It has been quite a while since I immersed myself in the music of the Grateful Dead, but that ended when I acquired the Real Gone Music reissue of Dick’s Picks 36.
The Dick’s Picks Series, 1993-2005, named after Grateful Dead archivist Dick Latvala, resurrected hundreds of hours of live concert material from the legendary band. The series concluded with the four-CD release of their September 21, 1972 concert at the Spectrum in Philadelphia. Three songs from their September 3, 1972 show at Folsom Field in Boulder, Colorado, were an added bonus, combining for nearly four-and-a-half hours of music.
The recordings for the series survived because Owsley Stanley, better known as Bear, the Dead’s early road manager, sound engineer, and chemist deluxe, plugged in his two-track tape machine into the front-of-house mixing desk. The band and crew would listen to the tapes following the concerts to learn and improve where necessary.
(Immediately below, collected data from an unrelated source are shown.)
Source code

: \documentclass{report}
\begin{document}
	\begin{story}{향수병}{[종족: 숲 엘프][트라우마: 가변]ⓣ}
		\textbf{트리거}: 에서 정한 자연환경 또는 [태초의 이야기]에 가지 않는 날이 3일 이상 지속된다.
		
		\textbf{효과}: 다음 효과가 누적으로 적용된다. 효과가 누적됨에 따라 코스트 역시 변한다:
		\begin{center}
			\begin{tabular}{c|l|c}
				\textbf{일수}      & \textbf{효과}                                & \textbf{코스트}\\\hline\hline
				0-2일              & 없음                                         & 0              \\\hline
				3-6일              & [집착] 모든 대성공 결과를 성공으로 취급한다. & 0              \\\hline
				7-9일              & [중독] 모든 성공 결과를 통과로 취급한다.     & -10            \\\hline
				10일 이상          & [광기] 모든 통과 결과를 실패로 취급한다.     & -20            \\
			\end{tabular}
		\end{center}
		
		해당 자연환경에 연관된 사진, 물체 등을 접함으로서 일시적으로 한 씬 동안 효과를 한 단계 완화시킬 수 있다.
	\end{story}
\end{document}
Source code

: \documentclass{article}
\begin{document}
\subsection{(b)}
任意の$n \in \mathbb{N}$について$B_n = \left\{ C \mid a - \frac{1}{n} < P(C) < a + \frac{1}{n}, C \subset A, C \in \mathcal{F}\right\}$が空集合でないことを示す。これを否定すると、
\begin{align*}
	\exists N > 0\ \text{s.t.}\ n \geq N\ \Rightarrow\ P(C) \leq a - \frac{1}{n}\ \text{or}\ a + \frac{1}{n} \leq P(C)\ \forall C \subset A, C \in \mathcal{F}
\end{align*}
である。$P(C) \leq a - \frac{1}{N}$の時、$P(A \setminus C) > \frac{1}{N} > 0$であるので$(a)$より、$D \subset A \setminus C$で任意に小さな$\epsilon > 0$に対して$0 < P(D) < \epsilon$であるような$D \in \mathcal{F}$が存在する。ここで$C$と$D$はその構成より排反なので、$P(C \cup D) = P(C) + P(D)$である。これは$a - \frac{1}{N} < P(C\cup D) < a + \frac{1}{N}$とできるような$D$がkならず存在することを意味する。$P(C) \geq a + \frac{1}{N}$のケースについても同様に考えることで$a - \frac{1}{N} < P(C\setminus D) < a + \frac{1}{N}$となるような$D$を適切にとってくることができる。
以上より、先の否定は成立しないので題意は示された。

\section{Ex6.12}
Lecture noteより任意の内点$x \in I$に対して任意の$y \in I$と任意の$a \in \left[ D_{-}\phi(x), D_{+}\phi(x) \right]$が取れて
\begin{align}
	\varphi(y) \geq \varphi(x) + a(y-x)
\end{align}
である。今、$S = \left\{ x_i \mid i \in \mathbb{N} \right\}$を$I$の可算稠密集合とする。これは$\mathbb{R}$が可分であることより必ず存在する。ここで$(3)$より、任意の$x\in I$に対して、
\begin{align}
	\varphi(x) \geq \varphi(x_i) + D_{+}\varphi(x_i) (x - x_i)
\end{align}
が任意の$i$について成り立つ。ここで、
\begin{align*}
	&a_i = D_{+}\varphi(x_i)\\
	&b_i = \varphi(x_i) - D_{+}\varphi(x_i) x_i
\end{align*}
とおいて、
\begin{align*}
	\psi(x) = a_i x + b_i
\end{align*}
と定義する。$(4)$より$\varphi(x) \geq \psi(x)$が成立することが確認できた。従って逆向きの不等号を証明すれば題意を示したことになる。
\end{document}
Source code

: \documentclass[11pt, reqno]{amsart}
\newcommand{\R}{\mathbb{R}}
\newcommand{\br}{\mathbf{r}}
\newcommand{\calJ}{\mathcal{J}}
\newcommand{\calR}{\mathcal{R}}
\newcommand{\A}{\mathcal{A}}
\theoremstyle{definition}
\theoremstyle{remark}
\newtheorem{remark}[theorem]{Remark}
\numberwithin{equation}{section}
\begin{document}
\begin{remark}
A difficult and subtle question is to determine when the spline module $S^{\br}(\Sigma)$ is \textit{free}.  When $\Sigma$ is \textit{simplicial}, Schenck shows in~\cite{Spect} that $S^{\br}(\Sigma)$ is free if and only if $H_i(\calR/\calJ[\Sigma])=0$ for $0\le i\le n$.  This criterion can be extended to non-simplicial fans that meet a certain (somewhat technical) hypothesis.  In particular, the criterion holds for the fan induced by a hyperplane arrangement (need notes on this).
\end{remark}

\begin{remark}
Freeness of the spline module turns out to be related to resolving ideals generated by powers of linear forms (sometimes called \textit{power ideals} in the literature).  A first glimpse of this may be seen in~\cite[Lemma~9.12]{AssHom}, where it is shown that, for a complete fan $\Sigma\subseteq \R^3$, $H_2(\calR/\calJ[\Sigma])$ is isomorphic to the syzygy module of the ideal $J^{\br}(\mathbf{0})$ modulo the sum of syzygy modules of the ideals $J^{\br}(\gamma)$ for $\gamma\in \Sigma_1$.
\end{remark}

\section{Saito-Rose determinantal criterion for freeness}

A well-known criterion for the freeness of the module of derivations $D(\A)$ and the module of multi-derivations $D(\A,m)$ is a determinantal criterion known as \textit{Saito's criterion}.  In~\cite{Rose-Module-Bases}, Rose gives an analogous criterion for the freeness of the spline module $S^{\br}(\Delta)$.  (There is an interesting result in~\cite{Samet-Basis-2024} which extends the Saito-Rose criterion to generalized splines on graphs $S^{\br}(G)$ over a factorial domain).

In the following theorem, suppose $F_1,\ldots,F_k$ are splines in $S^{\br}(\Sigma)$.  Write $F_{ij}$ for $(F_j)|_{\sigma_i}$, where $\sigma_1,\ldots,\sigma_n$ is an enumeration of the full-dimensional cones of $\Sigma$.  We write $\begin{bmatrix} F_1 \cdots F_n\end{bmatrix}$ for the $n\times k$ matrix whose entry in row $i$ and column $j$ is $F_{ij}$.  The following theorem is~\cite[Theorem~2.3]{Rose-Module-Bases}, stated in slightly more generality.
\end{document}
The sound is surprisingly clean considering the two-track origins. The clarity of Jerry Garcia’s and Bob Weir’s guitar sound is outstanding and enables the listener to not only appreciate their style but also the sophistication of their interplay. It is a guitar lover’s delight and some of the best playing I have heard from the Grateful Dead duo. On the down side, many times the loudness or up-front nature of the guitars drown out the other instruments. The bass and keyboards tend to come and go with the drums being the overall weakest presence and sometimes falling off the listening grid. The final result is excellent music with an acceptable overall sound.
The Grateful Dead of late 1972 consisted of lead guitarist/vocalist Jerry Garcia, rhythm guitarist/vocalist Bob Weir, bassist/vocalist Phil Lesh, drummer Bill Kreutzmann, keyboardist Keith Godchaux, and backing vocalist Donna Jean Godchaux.
The first three tracks present the basic elements of a Grateful Dead concert. “Promised Land” is a tightly structured song that serves as a warm-up. “Bird Song,” which clocks in at over 13 minutes, marks the first long improvisational piece where Garcia traveled his own journey a number of times before returning to the melody. They then move out of their element to transform Marty Robbins’ classic “El Paso” into a a piece of psychedelic blues.
The highlight remains the band’s 37-minute rendition of “Dark Star.” This is probably the best version I have heard of this old warhorse as the musicians expand and contract the melodies to set out paths never traveled.
Other superior performances include “Sugar Magnolia,” ”Morning Dew,” “Goin’ Down The Road Feeling Bad,” “Black Peter,” “One More Saturday Night,” and two visits to the early rock ‘n’ roll classic “Not Fade Away.”
Dick’s Picks 36 presents a concert experience that will leave listeners exhausted but satisfied. It’s good to have this release back in circulation.